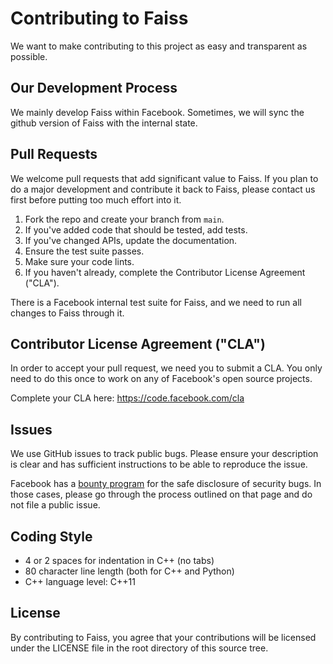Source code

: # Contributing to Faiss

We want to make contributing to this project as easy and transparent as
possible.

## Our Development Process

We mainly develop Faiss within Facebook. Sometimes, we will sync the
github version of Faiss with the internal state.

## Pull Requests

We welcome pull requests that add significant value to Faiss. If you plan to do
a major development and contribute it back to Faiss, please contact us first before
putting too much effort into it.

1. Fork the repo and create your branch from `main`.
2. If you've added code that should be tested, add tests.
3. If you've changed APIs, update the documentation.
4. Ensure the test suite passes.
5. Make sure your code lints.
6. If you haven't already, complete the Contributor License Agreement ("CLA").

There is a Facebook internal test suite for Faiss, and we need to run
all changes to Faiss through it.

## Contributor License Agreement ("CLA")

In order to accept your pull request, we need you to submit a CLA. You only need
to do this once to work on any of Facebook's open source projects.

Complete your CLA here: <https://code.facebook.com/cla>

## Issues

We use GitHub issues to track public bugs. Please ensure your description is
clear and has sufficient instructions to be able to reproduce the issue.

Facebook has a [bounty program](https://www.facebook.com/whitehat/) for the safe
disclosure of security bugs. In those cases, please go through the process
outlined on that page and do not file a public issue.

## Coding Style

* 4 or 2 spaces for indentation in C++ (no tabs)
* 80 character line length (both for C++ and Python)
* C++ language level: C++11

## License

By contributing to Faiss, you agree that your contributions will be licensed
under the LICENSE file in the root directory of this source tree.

============

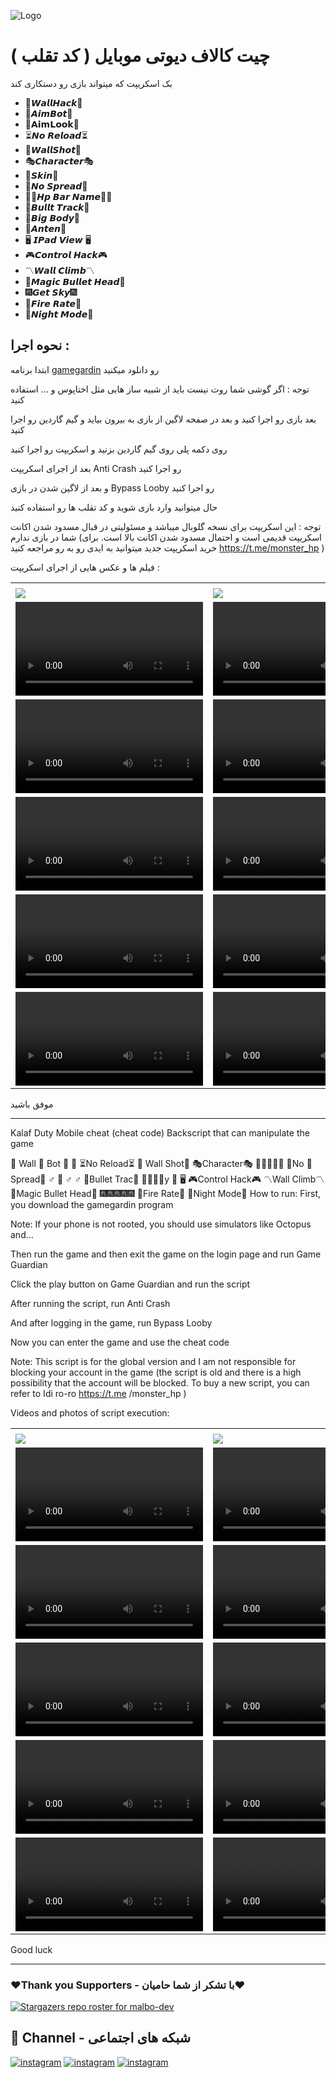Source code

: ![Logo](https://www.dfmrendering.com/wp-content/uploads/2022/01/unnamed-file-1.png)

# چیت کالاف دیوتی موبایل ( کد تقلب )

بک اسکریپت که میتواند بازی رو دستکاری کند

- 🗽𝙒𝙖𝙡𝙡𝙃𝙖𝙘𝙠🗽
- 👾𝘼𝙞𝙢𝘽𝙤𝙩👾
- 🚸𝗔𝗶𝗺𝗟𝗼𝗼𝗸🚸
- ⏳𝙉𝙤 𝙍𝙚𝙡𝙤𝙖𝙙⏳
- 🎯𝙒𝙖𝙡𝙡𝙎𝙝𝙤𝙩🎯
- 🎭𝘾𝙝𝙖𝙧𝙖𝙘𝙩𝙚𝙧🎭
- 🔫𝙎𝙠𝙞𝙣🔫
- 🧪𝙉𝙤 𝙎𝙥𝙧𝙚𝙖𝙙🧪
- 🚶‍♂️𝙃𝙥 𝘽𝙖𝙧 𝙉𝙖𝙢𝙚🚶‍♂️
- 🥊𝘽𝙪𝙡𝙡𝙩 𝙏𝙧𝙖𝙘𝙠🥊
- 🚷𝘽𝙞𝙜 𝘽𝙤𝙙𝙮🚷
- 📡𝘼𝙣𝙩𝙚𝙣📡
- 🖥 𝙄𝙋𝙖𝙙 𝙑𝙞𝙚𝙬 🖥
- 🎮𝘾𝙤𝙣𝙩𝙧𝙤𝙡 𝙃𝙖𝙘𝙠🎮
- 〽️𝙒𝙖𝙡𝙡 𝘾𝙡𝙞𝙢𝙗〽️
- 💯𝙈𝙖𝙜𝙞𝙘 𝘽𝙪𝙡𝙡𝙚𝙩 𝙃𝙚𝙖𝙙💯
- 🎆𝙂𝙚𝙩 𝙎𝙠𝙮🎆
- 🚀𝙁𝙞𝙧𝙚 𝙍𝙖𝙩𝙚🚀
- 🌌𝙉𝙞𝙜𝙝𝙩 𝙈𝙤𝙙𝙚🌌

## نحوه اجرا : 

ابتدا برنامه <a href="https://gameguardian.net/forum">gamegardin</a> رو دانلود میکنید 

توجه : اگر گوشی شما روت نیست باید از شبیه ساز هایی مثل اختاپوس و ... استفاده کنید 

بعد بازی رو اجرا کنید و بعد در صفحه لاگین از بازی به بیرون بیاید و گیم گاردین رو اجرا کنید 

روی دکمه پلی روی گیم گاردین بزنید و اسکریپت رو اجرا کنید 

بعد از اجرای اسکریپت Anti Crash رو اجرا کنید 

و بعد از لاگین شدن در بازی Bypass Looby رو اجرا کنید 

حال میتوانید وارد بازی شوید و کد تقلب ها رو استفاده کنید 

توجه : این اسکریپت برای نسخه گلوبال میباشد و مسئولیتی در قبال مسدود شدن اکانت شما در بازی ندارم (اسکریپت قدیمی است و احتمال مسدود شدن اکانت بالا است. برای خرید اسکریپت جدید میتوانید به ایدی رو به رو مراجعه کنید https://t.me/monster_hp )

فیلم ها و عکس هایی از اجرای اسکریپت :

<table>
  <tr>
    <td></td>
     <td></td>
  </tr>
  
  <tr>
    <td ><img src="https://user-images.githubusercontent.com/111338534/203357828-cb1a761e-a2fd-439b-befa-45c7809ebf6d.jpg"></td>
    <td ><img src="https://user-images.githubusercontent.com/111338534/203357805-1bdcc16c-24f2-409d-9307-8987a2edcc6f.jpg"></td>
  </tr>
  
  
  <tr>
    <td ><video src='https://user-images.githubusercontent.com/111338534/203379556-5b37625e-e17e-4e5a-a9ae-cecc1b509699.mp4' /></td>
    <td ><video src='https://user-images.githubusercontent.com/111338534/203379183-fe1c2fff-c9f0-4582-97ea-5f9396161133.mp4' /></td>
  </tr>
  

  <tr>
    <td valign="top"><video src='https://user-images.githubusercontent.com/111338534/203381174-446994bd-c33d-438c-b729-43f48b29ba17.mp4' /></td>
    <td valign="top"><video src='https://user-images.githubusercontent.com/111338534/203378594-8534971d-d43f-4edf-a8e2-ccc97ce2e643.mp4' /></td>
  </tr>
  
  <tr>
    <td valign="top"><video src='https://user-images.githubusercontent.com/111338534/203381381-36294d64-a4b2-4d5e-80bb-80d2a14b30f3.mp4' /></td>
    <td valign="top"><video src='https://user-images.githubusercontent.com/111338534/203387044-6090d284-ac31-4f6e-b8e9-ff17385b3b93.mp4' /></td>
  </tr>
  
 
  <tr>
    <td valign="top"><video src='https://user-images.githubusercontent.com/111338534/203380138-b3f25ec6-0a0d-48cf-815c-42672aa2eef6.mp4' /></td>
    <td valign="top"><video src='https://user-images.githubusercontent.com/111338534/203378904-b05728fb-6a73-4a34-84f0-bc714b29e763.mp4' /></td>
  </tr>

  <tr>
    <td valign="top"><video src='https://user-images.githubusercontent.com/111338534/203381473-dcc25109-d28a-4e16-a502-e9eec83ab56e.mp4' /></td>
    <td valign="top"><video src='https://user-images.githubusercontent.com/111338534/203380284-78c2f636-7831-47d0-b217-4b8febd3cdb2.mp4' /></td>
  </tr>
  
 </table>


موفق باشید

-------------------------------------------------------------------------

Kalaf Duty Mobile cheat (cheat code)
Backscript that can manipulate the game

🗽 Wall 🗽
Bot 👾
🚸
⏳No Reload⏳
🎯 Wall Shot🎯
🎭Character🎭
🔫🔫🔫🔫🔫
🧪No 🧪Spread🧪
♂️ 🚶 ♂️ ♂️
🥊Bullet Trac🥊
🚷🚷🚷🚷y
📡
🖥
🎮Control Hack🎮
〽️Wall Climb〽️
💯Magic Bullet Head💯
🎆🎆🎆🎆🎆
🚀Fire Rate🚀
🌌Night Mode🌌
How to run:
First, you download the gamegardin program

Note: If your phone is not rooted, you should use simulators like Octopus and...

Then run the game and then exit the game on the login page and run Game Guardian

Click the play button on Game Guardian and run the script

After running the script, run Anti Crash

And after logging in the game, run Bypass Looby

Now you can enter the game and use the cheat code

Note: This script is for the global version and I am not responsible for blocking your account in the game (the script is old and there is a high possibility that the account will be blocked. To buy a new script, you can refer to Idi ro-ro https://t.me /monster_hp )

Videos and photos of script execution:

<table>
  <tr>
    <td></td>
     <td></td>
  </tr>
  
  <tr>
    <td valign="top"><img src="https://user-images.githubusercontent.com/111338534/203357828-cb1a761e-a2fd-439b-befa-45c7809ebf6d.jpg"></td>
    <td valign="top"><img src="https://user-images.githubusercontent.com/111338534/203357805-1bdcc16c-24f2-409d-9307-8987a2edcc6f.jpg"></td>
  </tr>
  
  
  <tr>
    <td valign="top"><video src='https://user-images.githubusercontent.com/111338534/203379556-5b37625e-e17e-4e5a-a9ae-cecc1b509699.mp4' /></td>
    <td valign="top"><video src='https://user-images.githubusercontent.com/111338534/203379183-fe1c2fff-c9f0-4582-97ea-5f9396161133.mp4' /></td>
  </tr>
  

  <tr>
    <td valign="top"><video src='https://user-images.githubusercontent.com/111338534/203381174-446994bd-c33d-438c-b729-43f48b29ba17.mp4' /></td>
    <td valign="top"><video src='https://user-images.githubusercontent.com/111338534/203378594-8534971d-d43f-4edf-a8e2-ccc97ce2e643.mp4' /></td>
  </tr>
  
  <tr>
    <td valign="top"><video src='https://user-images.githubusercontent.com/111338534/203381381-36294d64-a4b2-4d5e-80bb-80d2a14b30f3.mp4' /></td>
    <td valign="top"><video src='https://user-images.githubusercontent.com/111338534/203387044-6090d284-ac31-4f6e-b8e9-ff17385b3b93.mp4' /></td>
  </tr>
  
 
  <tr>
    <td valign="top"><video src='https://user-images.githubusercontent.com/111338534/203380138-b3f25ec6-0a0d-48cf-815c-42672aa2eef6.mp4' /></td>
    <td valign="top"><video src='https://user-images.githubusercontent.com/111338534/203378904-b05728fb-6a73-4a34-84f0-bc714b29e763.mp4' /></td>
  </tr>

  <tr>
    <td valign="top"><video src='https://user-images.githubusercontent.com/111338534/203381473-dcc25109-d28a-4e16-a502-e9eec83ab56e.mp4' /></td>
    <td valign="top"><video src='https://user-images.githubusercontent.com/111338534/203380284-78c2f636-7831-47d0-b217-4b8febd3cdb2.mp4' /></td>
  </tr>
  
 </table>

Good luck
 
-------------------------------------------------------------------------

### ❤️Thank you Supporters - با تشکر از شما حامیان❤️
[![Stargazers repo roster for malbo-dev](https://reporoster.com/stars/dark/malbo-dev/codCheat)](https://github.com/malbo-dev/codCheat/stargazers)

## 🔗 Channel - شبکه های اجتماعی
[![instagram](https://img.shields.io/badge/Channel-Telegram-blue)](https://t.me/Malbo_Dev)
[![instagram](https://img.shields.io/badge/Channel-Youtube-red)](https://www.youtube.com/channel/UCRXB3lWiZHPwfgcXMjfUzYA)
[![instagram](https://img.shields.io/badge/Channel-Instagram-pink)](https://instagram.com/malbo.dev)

============

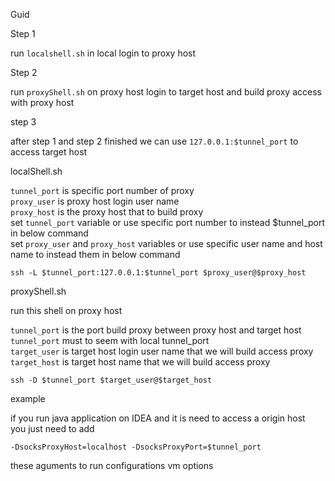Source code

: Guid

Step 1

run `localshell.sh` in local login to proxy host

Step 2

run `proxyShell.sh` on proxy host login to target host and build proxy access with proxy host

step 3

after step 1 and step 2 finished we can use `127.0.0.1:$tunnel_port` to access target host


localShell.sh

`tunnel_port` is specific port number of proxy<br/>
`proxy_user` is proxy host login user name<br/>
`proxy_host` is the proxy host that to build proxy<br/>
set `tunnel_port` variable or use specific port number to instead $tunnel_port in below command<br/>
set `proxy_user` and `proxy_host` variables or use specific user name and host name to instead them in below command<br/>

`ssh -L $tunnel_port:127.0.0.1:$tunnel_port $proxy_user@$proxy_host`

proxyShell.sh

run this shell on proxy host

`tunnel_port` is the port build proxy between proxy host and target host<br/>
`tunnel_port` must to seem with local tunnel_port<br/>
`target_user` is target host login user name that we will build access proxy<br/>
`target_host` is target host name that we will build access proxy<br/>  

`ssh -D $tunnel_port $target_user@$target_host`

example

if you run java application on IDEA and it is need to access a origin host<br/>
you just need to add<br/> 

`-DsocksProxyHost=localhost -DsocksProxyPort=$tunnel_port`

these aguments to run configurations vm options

============

> _What you will do_: For the lines above, output exactly those from the line containing "## Coding Style" through the line containing "under the LICENSE", and skip the others.

> _Final answer_:
## Coding Style

* 4 or 2 spaces for indentation in C++ (no tabs)
* 80 character line length (both for C++ and Python)
* C++ language level: C++11

## License

By contributing to Faiss, you agree that your contributions will be licensed
under the LICENSE file in the root directory of this source tree.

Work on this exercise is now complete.